• _Problem_: This exercise calls for the data below to be retyped exactly, minus any images.

--- START ---

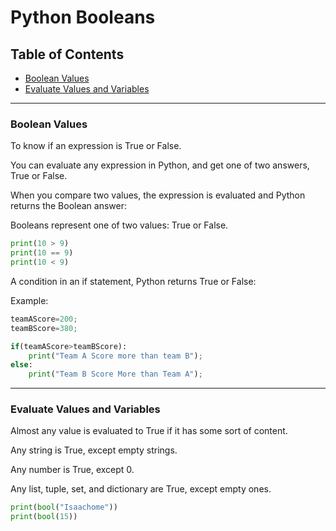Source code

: # Python Booleans

## Table of Contents

- [Boolean Values](#boolean-values)
- [Evaluate Values and Variables](#evaluate-values-and-variables)
---

### **Boolean Values**

To know if an expression is True or False.

You can evaluate any expression in Python, and get one of two answers, True or False.

When you compare two values, the expression is evaluated and Python returns the Boolean answer:

Booleans represent one of two values: True or False.

```py
print(10 > 9)
print(10 == 9)
print(10 < 9)
```

A condition in an if statement, Python returns True or False:

Example:
```py
teamAScore=200;
teamBScore=380;

if(teamAScore>teamBScore):
    print("Team A Score more than team B");
else:
    print("Team B Score More than Team A");
```

---
### **Evaluate Values and Variables**


Almost any value is evaluated to True if it has some sort of content.

Any string is True, except empty strings.

Any number is True, except 0.

Any list, tuple, set, and dictionary are True, except empty ones.

```py
print(bool("Isaachome"))
print(bool(15))
```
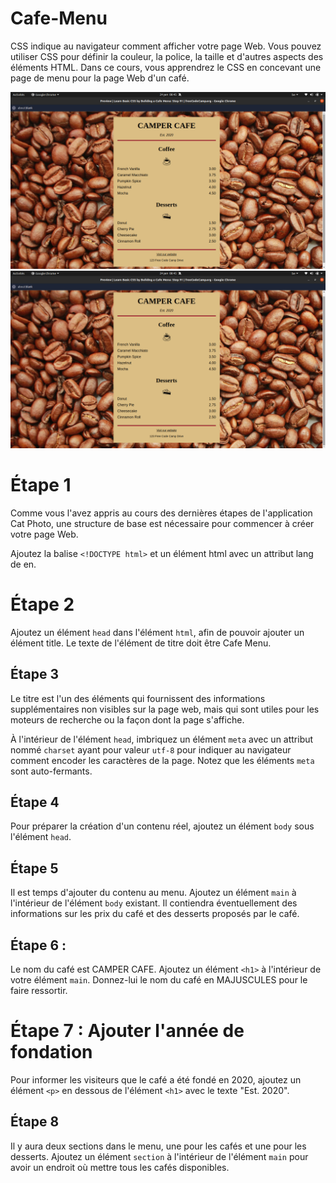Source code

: # Cafe-Menu
CSS indique au navigateur comment afficher votre page Web. Vous pouvez utiliser CSS pour définir la couleur, la police, la taille et d'autres aspects des éléments HTML.  Dans ce cours, vous apprendrez le CSS en concevant une page de menu pour la page Web d'un café.


<img src="./images/Capture d’écran de 2024-01-24 08-45-12.png" alt="cafe-Menu">
<img src="./images/Capture d’écran de 2024-01-24 08-45-16.png" alt="cafe-Menu">


# Étape 1
<p></p>Comme vous l'avez appris au cours des dernières étapes de l'application Cat Photo, une structure de base est nécessaire pour commencer à créer votre page Web.

Ajoutez la balise ```<!DOCTYPE html>``` et un élément html avec un attribut lang de en.

# Étape 2
Ajoutez un élément ```head``` dans l'élément ```html```, afin de pouvoir ajouter un élément title. Le texte de l'élément de titre doit être Cafe Menu.

## Étape 3
Le titre est l'un des éléments qui fournissent des informations supplémentaires non visibles sur la page web, mais qui sont utiles pour les moteurs de recherche ou la façon dont la page s'affiche.

À l'intérieur de l'élément `head`, imbriquez un élément `meta` avec un attribut nommé `charset` ayant pour valeur `utf-8` pour indiquer au navigateur comment encoder les caractères de la page. Notez que les éléments `meta` sont auto-fermants.


## Étape 4
Pour préparer la création d'un contenu réel, ajoutez un élément `body` sous l'élément `head`.


## Étape 5
Il est temps d'ajouter du contenu au menu. Ajoutez un élément `main` à l'intérieur de l'élément `body` existant. Il contiendra éventuellement des informations sur les prix du café et des desserts proposés par le café.



## Étape 6 : 

Le nom du café est CAMPER CAFE. Ajoutez un élément `<h1>` à l'intérieur de votre élément `main`. Donnez-lui le nom du café en MAJUSCULES pour le faire ressortir.



# Étape 7 : Ajouter l'année de fondation
Pour informer les visiteurs que le café a été fondé en 2020, ajoutez un élément `<p>` en dessous de l'élément `<h1>` avec le texte "Est. 2020".

## Étape 8
Il y aura deux sections dans le menu, une pour les cafés et une pour les desserts. Ajoutez un élément `section` à l'intérieur de l'élément `main` pour avoir un endroit où mettre tous les cafés disponibles.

--- END ---

• _Result of this task_:
Source code

: # Python Booleans

## Table of Contents

- [Boolean Values](#boolean-values)
- [Evaluate Values and Variables](#evaluate-values-and-variables)
---

### **Boolean Values**

To know if an expression is True or False.

You can evaluate any expression in Python, and get one of two answers, True or False.

When you compare two values, the expression is evaluated and Python returns the Boolean answer:

Booleans represent one of two values: True or False.

```py
print(10 > 9)
print(10 == 9)
print(10 < 9)
```

A condition in an if statement, Python returns True or False:

Example:
```py
teamAScore=200;
teamBScore=380;

if(teamAScore>teamBScore):
    print("Team A Score more than team B");
else:
    print("Team B Score More than Team A");
```

---
### **Evaluate Values and Variables**


Almost any value is evaluated to True if it has some sort of content.

Any string is True, except empty strings.

Any number is True, except 0.

Any list, tuple, set, and dictionary are True, except empty ones.

```py
print(bool("Isaachome"))
print(bool(15))
```
Source code

: # Cafe-Menu
CSS indique au navigateur comment afficher votre page Web. Vous pouvez utiliser CSS pour définir la couleur, la police, la taille et d'autres aspects des éléments HTML.  Dans ce cours, vous apprendrez le CSS en concevant une page de menu pour la page Web d'un café.


<img src="./images/Capture d’écran de 2024-01-24 08-45-12.png" alt="cafe-Menu">
<img src="./images/Capture d’écran de 2024-01-24 08-45-16.png" alt="cafe-Menu">


# Étape 1
<p></p>Comme vous l'avez appris au cours des dernières étapes de l'application Cat Photo, une structure de base est nécessaire pour commencer à créer votre page Web.

Ajoutez la balise ```<!DOCTYPE html>``` et un élément html avec un attribut lang de en.

# Étape 2
Ajoutez un élément ```head``` dans l'élément ```html```, afin de pouvoir ajouter un élément title. Le texte de l'élément de titre doit être Cafe Menu.

## Étape 3
Le titre est l'un des éléments qui fournissent des informations supplémentaires non visibles sur la page web, mais qui sont utiles pour les moteurs de recherche ou la façon dont la page s'affiche.

À l'intérieur de l'élément `head`, imbriquez un élément `meta` avec un attribut nommé `charset` ayant pour valeur `utf-8` pour indiquer au navigateur comment encoder les caractères de la page. Notez que les éléments `meta` sont auto-fermants.


## Étape 4
Pour préparer la création d'un contenu réel, ajoutez un élément `body` sous l'élément `head`.


## Étape 5
Il est temps d'ajouter du contenu au menu. Ajoutez un élément `main` à l'intérieur de l'élément `body` existant. Il contiendra éventuellement des informations sur les prix du café et des desserts proposés par le café.



## Étape 6 : 

Le nom du café est CAMPER CAFE. Ajoutez un élément `<h1>` à l'intérieur de votre élément `main`. Donnez-lui le nom du café en MAJUSCULES pour le faire ressortir.



# Étape 7 : Ajouter l'année de fondation
Pour informer les visiteurs que le café a été fondé en 2020, ajoutez un élément `<p>` en dessous de l'élément `<h1>` avec le texte "Est. 2020".

## Étape 8
Il y aura deux sections dans le menu, une pour les cafés et une pour les desserts. Ajoutez un élément `section` à l'intérieur de l'élément `main` pour avoir un endroit où mettre tous les cafés disponibles.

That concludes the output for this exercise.